What needs to be done: Scan the data below and work out how many of its lines contain the word "exit". Give only that number.

[Stored data entries]
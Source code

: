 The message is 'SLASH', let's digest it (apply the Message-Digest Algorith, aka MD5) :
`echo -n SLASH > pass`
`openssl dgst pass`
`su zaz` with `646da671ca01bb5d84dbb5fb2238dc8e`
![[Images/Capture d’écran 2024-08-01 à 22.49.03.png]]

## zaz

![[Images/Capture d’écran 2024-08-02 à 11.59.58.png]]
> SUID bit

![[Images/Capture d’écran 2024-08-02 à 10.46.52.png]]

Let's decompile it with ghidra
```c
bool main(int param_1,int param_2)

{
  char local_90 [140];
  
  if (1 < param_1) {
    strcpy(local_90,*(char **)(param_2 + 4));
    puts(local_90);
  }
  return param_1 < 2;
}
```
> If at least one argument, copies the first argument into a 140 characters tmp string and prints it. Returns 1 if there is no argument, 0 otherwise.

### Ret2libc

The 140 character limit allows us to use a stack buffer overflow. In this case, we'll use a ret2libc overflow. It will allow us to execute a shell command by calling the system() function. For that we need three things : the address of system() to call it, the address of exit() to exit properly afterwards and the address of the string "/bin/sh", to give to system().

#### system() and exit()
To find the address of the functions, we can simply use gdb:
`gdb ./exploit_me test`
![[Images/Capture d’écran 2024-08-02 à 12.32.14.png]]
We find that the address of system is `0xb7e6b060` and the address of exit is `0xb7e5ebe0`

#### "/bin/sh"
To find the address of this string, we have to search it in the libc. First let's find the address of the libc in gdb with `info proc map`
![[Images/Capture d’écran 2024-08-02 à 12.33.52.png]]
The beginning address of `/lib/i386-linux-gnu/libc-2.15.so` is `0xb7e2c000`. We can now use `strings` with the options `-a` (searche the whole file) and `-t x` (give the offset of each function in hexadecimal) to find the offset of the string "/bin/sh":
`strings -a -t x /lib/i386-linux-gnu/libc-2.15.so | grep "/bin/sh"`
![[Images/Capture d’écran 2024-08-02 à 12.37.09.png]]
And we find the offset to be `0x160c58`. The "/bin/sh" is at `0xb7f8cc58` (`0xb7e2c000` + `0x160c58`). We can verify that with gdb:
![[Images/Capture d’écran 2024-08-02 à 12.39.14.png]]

Solution for this task: 3